> _Task to complete_
Report how many lines in the records below hold the word "whatismyipaddress". Add nothing to the number.

Saved entries
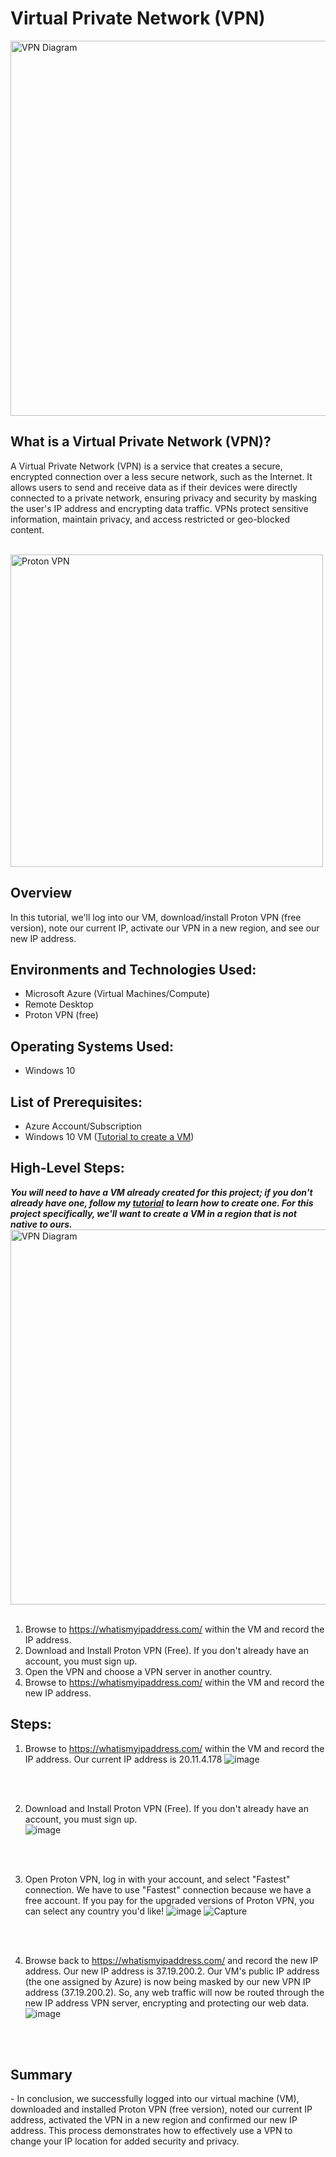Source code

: <h1> Virtual Private Network (VPN) </h1>
<img src="https://github.com/Kelsow96/VIrtual-Private-Networks/assets/169297569/4d965d10-0bbd-4e2c-9820-05546c8dd3ae" alt="VPN Diagram" width="600"/>

<h2> What is a Virtual Private Network (VPN)?</h2>

A Virtual Private Network (VPN) is a service that creates a secure, encrypted connection over a less secure network, such as the Internet. It allows users to send and receive data as if their devices were directly connected to a private network, ensuring privacy and security by masking the user's IP address and encrypting data traffic. VPNs protect sensitive information, maintain privacy, and access restricted or geo-blocked content. 
<br>
<br/>

<img src="https://github.com/Kelsow96/VIrtual-Private-Networks/assets/169297569/32c52ad1-1197-4ea9-a95e-4e360c5cea25" alt="Proton VPN" width="500" />

<h2>Overview</h2>
In this tutorial, we'll log into our VM, download/install Proton VPN (free version), note our current IP, activate our VPN in a new region, and see our new IP address. 

<h2> Environments and Technologies Used: </h2>

- Microsoft Azure (Virtual Machines/Compute)
- Remote Desktop
- Proton VPN (free)

<h2> Operating Systems Used: </h2>

-  Windows 10

<h2> List of Prerequisites: </h2>

-  Azure Account/Subscription
-  Windows 10 VM ([Tutorial to create a VM](https://github.com/Kelsow96/Creating-VM-s-in-Azure-Windows-10-and-Linux-))

<h2> High-Level Steps: </h2>

**_You will need to have a VM already created for this project; if you don't already have one, follow my [tutorial](https://github.com/Kelsow96/Creating-VM-s-in-Azure-Windows-10-and-Linux-) to learn how to create one. For this project specifically, we'll want to create a VM in a region that is not native to ours._**
<img src="https://github.com/Kelsow96/VIrtual-Private-Networks/assets/169297569/55bfd30f-7630-4fde-ac26-96f5a6074b2e" alt="VPN Diagram" width="600"/>
<br>
<br/>
  
  1. Browse to https://whatismyipaddress.com/ within the VM and record the IP address.
  2. Download and Install Proton VPN (Free). If you don't already have an account, you must sign up.
  3. Open the VPN and choose a VPN server in another country.
  4. Browse to https://whatismyipaddress.com/ within the VM and record the new IP address.

<h2> Steps: </h2>     

  1. Browse to https://whatismyipaddress.com/ within the VM and record the IP address. Our current IP address is 20.11.4.178
![image](https://github.com/Kelsow96/VIrtual-Private-Networks/assets/169297569/51fa5616-aad3-4266-b9a2-371253f03362)
<br>
<br/>

  2. Download and Install Proton VPN (Free). If you don't already have an account, you must sign up.  
![image](https://github.com/Kelsow96/VIrtual-Private-Networks/assets/169297569/77184235-93eb-43e6-b9be-31425f7c3db4)
<br>
<br/>

  3. Open Proton VPN, log in with your account, and select "Fastest" connection. We have to use "Fastest" connection because we have a free account. If you pay for the upgraded versions of Proton VPN, you can select any country you'd like!
![image](https://github.com/Kelsow96/VIrtual-Private-Networks/assets/169297569/99b1c46f-294f-4efe-bfb9-a40fe70d134a)
![Capture](https://github.com/Kelsow96/VIrtual-Private-Networks/assets/169297569/8b1e8000-7f38-4850-ba19-efe4f89b4fb6)
<br>
<br/>

  4. Browse back to https://whatismyipaddress.com/ and record the new IP address. Our new IP address is 37.19.200.2. Our VM's public IP address (the one assigned by Azure) is now being masked by our new VPN IP address (37.19.200.2). So, any web traffic will now be routed through the new IP address VPN server, encrypting and protecting our web data. 
![image](https://github.com/Kelsow96/VIrtual-Private-Networks/assets/169297569/08d92b1a-960c-4d06-baf2-b7340583b369)
<br>
<br/>

<h2> Summary </h2>
- In conclusion, we successfully logged into our virtual machine (VM), downloaded and installed Proton VPN (free version), noted our current IP address, activated the VPN in a new region and confirmed our new IP address. This process demonstrates how to effectively use a VPN to change your IP location for added security and privacy.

> _Answer area_
4